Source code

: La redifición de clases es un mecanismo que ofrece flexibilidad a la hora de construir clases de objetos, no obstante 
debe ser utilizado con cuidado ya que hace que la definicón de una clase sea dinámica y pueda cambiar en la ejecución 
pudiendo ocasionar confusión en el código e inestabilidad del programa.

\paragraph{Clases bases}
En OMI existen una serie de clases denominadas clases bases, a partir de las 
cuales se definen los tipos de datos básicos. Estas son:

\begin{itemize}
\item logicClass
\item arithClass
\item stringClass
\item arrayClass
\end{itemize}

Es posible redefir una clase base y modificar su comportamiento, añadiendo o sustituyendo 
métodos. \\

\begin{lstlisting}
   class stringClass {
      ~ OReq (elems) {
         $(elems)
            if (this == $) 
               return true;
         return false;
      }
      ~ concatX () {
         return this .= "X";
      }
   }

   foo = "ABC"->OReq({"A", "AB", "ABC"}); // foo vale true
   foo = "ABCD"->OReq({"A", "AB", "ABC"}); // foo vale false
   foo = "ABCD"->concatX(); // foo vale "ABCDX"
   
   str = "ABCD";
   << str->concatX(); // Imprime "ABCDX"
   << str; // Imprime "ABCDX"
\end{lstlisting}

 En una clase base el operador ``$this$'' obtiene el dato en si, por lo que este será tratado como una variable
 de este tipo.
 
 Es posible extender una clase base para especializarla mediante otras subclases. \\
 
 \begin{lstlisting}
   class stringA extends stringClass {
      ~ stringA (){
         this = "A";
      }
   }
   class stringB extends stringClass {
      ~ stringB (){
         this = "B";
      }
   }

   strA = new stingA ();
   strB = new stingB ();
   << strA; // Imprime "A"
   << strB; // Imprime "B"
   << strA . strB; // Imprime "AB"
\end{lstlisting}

○ ○ ○ ○

[TASK DETAILS] Scan the records for the string "vale". Copy each line in which it appears.

[REPLY TO THE TASK]
   foo = "ABC"->OReq({"A", "AB", "ABC"}); // foo vale true
   foo = "ABCD"->OReq({"A", "AB", "ABC"}); // foo vale false
   foo = "ABCD"->concatX(); // foo vale "ABCDX"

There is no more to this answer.